[Stored data entries]
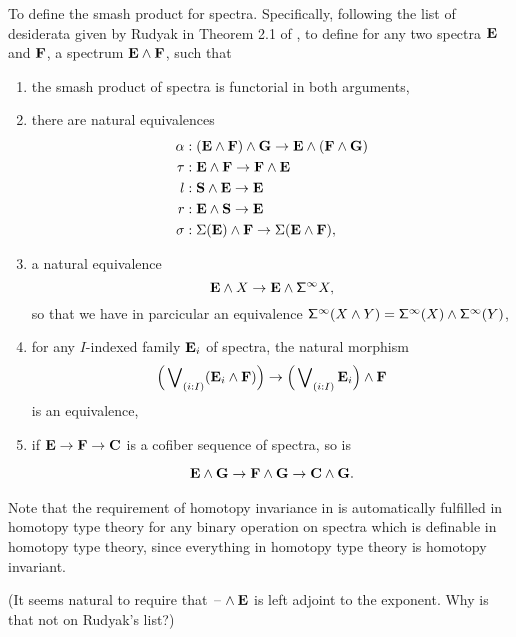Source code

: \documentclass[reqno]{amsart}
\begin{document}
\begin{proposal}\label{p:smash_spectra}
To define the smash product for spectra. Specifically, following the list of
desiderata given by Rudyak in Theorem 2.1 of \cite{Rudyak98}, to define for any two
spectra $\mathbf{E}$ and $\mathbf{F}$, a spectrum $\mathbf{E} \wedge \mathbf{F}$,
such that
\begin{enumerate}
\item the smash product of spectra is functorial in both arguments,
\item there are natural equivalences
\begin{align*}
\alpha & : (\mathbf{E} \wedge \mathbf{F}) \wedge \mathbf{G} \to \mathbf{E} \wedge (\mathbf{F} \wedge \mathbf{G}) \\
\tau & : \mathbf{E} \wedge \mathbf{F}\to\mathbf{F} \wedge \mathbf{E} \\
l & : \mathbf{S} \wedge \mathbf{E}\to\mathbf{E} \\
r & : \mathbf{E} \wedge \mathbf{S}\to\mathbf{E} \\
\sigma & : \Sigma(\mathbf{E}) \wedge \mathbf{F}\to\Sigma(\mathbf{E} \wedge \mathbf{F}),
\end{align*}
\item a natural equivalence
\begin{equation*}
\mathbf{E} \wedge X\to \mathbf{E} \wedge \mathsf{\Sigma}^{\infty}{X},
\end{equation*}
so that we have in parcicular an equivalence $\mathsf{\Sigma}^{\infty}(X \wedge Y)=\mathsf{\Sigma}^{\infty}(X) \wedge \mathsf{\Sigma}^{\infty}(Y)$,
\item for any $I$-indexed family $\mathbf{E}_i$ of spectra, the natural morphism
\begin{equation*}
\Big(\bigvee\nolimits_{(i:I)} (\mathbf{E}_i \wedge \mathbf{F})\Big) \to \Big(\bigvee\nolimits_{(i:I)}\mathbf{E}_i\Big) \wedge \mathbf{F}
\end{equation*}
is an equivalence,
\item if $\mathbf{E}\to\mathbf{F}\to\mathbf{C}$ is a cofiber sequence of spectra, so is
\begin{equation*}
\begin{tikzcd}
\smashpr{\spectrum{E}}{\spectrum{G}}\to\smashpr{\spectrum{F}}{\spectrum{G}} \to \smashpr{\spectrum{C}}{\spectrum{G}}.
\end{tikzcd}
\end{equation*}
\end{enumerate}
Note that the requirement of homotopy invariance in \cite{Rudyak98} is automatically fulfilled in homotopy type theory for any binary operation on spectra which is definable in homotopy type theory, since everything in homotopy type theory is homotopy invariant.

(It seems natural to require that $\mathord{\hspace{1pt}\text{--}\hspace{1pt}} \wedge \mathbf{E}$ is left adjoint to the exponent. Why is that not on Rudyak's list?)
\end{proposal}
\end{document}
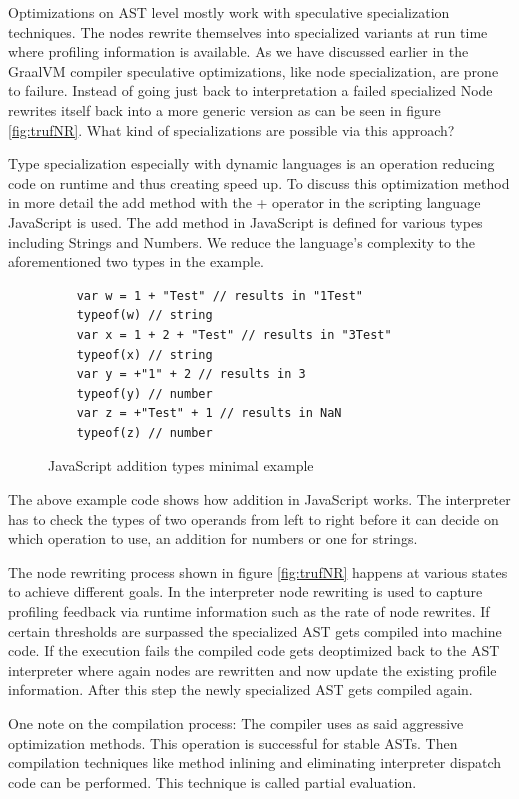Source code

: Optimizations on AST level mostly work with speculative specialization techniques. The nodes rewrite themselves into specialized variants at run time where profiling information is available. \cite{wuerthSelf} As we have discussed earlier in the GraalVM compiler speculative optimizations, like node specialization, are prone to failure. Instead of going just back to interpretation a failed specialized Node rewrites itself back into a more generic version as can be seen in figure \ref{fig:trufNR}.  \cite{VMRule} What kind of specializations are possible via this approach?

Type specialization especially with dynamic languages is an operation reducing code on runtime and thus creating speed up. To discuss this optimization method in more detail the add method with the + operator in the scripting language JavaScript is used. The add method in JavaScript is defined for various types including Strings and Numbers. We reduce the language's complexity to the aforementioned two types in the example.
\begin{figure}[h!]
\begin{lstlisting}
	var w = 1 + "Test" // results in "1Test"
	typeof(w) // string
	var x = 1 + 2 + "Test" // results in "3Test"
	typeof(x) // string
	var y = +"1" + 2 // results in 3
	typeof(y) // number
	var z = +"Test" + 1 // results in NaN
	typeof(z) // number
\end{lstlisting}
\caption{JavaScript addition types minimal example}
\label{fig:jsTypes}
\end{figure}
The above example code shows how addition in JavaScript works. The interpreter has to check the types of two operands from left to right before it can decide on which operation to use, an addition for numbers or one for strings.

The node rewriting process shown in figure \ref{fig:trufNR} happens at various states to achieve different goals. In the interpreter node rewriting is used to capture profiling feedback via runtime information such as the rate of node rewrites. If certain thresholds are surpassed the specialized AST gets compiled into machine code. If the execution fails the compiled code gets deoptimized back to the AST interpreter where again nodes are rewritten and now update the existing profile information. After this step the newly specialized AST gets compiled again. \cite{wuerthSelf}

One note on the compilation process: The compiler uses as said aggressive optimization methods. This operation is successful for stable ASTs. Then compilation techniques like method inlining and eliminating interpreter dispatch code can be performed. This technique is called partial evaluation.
==
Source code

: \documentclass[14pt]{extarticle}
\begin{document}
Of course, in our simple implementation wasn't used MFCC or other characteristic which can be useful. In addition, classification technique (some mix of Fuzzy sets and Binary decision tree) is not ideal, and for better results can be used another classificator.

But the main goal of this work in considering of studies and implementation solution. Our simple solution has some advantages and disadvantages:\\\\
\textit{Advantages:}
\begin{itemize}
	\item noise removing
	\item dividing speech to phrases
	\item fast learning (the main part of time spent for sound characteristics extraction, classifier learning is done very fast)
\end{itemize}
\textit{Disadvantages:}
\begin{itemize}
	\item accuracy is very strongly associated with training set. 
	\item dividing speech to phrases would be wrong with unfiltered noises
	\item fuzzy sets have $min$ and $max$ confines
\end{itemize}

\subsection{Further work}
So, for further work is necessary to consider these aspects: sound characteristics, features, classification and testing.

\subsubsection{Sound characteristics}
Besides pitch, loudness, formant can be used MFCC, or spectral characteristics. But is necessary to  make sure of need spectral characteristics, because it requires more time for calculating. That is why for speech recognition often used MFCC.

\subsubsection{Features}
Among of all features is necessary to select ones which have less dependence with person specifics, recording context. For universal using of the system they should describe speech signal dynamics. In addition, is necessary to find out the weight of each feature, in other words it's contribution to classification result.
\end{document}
==
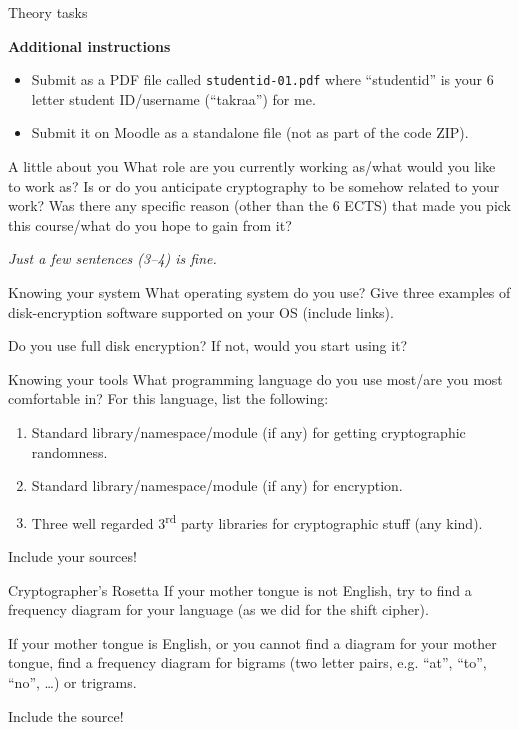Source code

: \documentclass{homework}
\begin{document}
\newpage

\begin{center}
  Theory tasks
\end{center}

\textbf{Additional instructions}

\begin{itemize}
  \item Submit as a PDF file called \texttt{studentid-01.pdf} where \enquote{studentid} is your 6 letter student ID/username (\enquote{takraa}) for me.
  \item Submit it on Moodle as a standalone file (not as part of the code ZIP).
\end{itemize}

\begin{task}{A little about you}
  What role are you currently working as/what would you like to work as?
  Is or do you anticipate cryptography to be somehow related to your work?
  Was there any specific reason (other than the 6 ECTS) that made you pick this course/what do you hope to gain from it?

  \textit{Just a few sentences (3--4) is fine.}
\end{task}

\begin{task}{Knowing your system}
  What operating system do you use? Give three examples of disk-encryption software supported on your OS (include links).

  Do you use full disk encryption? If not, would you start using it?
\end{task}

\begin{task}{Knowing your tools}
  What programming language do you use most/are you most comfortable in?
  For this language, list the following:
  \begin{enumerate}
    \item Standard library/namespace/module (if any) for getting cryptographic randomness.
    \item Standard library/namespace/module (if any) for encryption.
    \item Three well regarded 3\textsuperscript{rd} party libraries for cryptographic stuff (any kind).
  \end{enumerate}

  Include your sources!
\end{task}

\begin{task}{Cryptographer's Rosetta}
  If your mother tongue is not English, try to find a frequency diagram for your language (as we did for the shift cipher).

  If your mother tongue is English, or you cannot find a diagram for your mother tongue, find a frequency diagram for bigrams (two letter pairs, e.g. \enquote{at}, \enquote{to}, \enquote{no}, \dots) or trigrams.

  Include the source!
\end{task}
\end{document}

- _INSTRUCTIONS FOR THE TASK_
Output exactly the lines above, from the line with "Note that the" to the line with "via this approach?", both included; skip the pictures.

- _EXERCISE OUTPUT_
Note that the requirement of homotopy invariance in \cite{Rudyak98} is automatically fulfilled in homotopy type theory for any binary operation on spectra which is definable in homotopy type theory, since everything in homotopy type theory is homotopy invariant.

(It seems natural to require that $\mathord{\hspace{1pt}\text{--}\hspace{1pt}} \wedge \mathbf{E}$ is left adjoint to the exponent. Why is that not on Rudyak's list?)
\end{proposal}
\end{document}
Source code

: Optimizations on AST level mostly work with speculative specialization techniques. The nodes rewrite themselves into specialized variants at run time where profiling information is available. \cite{wuerthSelf} As we have discussed earlier in the GraalVM compiler speculative optimizations, like node specialization, are prone to failure. Instead of going just back to interpretation a failed specialized Node rewrites itself back into a more generic version as can be seen in figure \ref{fig:trufNR}.  \cite{VMRule} What kind of specializations are possible via this approach?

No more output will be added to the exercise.